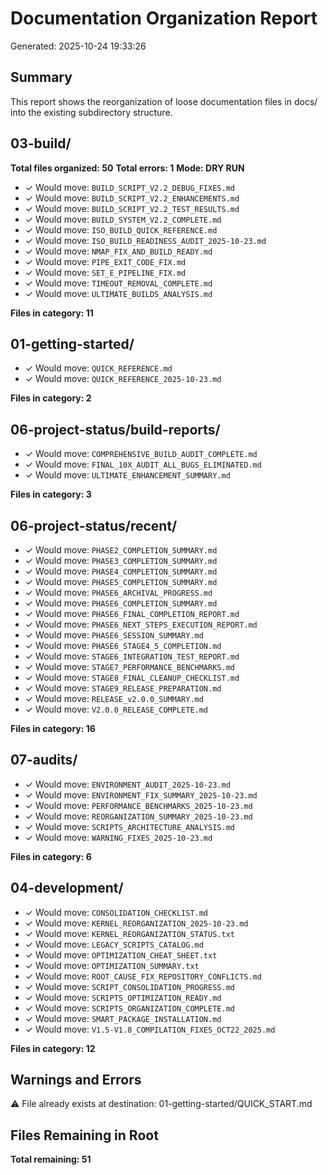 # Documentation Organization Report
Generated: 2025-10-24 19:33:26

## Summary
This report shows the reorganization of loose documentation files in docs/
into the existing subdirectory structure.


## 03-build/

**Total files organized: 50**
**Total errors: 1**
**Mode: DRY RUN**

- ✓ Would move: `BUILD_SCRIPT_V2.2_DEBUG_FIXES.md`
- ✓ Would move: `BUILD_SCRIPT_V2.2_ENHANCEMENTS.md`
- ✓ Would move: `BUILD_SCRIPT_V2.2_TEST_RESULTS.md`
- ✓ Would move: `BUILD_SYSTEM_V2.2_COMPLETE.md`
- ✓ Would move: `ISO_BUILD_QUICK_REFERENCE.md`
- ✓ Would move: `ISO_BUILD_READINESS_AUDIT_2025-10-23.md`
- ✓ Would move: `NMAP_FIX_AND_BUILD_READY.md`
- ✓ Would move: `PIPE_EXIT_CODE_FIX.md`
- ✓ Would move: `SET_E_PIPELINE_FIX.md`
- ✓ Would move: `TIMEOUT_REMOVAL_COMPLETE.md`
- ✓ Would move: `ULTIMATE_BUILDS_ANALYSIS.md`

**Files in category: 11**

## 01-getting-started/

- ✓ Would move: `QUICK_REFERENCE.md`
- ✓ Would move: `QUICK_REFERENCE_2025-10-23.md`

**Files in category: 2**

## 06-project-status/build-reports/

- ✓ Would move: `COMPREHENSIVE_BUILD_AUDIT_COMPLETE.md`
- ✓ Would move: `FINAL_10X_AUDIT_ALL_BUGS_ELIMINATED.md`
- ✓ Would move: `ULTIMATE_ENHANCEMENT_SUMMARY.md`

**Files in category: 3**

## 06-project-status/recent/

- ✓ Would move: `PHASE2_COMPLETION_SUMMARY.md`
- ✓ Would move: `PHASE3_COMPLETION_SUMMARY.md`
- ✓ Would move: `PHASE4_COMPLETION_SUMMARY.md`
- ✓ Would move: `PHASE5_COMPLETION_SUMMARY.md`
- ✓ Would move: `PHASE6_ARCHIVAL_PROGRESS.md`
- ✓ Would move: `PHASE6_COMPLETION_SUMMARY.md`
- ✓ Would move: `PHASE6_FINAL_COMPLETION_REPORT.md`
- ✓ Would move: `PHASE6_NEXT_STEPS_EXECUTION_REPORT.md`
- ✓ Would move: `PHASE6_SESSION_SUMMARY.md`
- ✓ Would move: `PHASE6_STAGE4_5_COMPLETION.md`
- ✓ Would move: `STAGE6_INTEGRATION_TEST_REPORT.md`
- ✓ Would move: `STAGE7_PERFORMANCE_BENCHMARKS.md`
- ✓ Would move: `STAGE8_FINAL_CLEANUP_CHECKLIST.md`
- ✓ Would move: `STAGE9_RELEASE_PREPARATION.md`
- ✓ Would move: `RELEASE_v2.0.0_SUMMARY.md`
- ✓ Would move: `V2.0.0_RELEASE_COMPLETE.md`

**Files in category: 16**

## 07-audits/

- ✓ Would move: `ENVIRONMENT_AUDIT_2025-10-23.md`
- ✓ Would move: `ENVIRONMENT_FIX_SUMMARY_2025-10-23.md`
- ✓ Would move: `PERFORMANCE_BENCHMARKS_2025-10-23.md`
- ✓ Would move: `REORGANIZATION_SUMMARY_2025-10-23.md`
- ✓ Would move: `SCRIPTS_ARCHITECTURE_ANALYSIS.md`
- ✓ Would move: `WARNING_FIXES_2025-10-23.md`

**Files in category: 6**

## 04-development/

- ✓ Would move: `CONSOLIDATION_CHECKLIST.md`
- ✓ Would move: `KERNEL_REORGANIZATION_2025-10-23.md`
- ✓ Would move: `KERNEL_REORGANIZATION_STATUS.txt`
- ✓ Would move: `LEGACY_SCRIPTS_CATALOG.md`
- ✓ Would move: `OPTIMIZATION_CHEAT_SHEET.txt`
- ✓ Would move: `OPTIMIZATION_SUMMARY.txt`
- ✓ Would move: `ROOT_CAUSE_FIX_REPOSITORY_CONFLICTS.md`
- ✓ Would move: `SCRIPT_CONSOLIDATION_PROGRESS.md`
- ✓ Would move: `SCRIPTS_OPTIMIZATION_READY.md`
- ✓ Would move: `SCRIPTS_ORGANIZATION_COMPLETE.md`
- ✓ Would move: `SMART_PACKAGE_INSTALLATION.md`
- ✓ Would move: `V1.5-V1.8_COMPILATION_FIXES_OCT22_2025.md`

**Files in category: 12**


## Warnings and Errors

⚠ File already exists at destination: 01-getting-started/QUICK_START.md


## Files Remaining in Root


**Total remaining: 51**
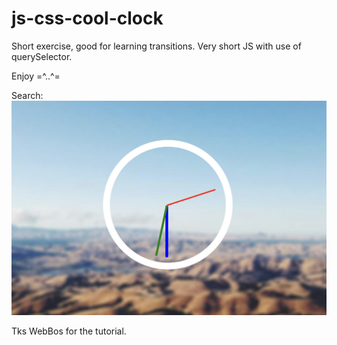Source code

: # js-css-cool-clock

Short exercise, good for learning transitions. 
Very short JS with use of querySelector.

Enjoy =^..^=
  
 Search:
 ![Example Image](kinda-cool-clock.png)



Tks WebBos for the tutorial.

* * *

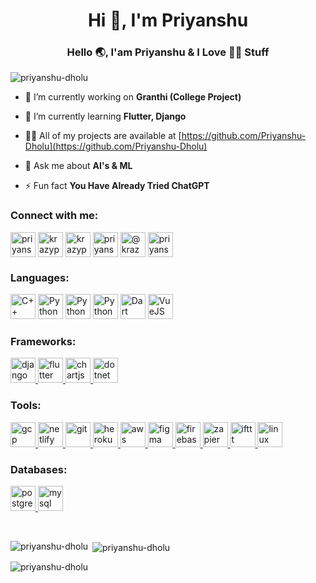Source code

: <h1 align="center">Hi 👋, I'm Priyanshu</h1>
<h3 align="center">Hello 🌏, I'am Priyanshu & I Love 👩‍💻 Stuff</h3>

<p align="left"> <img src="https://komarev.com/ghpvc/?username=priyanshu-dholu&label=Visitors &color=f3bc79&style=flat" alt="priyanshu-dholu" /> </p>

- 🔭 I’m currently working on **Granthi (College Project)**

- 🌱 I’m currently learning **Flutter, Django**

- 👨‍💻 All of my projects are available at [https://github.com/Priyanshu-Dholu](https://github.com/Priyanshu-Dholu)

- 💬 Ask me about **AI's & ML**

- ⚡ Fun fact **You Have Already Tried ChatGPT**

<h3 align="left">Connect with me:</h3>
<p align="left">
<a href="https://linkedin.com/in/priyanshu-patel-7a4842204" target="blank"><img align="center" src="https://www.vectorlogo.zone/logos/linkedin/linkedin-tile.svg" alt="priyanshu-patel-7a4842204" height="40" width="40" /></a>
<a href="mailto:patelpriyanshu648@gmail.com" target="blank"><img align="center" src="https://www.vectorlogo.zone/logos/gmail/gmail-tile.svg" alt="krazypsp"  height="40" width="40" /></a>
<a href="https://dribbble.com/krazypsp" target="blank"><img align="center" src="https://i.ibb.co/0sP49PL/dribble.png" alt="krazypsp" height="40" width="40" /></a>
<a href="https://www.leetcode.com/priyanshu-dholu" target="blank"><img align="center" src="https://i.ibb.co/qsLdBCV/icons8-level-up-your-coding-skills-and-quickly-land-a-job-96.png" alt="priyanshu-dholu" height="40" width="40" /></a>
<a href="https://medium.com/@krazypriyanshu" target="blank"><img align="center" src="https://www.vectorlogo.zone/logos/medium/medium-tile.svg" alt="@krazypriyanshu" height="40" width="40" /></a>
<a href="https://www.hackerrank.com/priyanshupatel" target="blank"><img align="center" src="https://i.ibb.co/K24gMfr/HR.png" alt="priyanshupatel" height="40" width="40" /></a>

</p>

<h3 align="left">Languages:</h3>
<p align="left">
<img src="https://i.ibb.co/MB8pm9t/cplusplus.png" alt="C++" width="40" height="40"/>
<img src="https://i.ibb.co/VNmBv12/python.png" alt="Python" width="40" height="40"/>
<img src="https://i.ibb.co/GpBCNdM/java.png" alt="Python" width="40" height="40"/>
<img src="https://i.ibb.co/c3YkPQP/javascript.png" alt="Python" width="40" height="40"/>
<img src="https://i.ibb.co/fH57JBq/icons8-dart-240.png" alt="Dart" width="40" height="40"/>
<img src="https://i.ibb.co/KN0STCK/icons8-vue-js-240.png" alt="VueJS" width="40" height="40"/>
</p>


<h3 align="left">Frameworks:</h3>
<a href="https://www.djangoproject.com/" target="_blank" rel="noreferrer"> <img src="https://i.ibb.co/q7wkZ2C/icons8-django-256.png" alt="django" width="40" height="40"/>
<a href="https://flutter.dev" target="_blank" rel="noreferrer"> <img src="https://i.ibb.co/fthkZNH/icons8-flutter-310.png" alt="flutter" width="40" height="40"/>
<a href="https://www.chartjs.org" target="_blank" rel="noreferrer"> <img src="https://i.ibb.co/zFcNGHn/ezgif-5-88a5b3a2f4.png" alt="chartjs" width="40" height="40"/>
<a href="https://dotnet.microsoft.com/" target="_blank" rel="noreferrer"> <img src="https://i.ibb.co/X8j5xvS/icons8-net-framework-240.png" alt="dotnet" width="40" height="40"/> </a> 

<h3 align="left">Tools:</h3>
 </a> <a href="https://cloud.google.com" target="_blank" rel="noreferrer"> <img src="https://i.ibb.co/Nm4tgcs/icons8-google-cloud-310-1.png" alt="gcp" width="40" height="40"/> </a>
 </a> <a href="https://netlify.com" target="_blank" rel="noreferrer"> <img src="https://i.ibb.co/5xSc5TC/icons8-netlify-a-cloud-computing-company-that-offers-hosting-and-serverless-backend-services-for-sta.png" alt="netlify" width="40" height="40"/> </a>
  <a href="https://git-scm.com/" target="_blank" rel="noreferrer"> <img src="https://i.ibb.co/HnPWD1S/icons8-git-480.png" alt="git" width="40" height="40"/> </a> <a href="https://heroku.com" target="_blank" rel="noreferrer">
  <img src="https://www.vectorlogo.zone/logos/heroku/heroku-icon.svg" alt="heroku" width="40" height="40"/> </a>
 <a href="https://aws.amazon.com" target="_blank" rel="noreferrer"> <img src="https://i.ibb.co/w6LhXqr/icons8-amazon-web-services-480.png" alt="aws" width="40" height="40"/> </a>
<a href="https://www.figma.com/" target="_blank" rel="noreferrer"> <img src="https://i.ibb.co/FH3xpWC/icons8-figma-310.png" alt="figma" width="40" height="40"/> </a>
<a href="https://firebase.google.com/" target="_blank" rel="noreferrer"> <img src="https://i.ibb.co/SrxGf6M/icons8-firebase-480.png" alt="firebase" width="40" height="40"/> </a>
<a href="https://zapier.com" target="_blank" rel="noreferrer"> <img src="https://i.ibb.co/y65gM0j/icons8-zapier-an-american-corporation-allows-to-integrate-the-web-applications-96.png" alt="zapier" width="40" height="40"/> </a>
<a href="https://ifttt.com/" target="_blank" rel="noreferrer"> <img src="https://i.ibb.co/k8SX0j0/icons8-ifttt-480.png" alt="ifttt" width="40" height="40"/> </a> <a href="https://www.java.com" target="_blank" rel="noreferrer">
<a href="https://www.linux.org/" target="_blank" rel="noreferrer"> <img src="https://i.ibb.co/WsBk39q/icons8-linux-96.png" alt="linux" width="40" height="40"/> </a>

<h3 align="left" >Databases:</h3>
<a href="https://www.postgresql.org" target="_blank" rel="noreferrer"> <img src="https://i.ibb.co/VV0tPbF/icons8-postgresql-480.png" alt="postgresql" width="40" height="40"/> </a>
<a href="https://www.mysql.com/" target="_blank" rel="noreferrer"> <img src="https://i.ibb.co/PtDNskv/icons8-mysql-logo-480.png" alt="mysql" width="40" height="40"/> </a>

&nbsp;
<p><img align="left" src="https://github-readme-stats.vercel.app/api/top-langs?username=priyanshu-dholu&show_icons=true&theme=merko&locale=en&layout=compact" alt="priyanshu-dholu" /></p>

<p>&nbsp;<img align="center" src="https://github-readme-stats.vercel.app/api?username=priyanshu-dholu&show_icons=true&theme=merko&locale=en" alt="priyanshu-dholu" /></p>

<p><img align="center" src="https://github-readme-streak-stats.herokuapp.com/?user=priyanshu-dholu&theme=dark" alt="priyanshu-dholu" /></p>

==

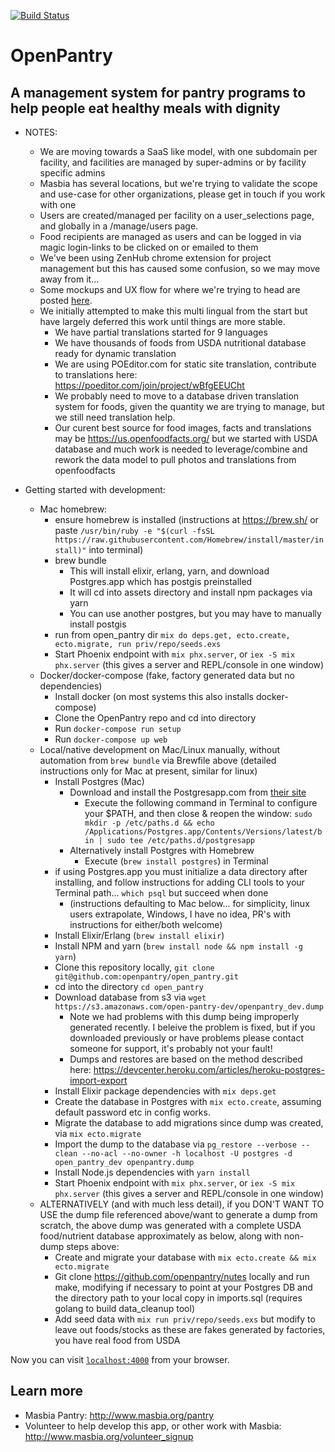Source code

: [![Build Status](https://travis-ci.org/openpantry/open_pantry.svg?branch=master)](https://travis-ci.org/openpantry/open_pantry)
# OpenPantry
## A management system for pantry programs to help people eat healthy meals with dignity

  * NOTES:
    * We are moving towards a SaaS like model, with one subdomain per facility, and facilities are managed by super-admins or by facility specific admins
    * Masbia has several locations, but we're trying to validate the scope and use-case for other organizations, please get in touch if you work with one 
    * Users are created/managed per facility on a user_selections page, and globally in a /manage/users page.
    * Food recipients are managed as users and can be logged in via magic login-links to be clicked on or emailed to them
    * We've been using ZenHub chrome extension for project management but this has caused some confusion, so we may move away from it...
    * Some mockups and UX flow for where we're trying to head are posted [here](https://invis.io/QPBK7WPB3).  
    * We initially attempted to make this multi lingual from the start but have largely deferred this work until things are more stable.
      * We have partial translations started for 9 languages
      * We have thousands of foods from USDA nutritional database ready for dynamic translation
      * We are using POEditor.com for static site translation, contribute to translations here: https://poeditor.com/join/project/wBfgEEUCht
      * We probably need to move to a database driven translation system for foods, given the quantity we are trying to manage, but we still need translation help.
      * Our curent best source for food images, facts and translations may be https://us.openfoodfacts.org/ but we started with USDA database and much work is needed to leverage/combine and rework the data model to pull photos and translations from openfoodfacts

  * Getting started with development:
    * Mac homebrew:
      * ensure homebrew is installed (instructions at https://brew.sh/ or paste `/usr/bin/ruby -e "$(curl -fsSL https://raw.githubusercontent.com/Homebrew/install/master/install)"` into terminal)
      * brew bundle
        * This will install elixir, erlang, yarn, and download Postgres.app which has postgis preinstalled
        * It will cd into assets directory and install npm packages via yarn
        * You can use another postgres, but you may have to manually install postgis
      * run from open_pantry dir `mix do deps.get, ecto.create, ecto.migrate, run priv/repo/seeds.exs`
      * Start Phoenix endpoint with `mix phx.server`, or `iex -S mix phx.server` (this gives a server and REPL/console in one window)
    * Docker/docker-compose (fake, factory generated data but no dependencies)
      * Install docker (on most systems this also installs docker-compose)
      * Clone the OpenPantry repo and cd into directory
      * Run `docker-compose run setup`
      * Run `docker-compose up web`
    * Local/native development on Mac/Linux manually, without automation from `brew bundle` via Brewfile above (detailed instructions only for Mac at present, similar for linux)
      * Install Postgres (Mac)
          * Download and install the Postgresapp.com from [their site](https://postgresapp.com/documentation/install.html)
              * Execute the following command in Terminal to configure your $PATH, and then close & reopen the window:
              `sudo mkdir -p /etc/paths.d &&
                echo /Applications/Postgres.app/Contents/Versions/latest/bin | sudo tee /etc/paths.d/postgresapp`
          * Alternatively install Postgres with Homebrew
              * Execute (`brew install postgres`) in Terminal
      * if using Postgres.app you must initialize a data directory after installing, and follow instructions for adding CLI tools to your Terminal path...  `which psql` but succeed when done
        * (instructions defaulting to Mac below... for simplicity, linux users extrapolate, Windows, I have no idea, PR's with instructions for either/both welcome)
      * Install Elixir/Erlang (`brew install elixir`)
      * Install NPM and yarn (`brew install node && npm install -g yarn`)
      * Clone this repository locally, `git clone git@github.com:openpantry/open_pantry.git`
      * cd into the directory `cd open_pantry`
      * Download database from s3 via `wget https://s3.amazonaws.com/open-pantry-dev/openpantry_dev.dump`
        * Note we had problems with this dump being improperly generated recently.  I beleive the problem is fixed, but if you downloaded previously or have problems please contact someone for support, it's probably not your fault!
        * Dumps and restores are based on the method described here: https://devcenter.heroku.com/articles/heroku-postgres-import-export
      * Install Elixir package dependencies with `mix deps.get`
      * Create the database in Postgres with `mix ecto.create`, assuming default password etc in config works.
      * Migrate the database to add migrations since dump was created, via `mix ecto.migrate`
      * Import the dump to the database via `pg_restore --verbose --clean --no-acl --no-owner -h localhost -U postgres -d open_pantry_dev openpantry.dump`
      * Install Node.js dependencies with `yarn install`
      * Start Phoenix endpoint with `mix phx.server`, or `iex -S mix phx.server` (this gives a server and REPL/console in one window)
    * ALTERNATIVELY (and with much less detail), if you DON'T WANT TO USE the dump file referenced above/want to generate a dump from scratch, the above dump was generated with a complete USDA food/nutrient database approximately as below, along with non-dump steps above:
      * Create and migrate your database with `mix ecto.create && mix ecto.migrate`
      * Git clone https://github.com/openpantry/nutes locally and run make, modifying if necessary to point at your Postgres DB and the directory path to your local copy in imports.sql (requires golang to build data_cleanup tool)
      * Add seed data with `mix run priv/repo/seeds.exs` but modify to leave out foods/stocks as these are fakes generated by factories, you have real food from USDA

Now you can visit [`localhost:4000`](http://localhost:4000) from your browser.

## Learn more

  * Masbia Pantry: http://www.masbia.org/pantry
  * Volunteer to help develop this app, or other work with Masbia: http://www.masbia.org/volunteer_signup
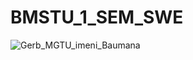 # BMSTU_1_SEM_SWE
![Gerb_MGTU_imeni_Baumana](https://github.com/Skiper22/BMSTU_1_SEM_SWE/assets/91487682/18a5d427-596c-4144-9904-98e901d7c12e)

__THE TASK__
Nothing but the lines above from the one containing "build data_cleanup tool)" through the one containing "Masbia Pantry: http://www.masbia.org/pantry" should appear in the answer, each repeated exactly.

__RESPONSE TO THIS EXERCISE__
      * Git clone https://github.com/openpantry/nutes locally and run make, modifying if necessary to point at your Postgres DB and the directory path to your local copy in imports.sql (requires golang to build data_cleanup tool)
      * Add seed data with `mix run priv/repo/seeds.exs` but modify to leave out foods/stocks as these are fakes generated by factories, you have real food from USDA

Now you can visit [`localhost:4000`](http://localhost:4000) from your browser.

## Learn more

  * Masbia Pantry: http://www.masbia.org/pantry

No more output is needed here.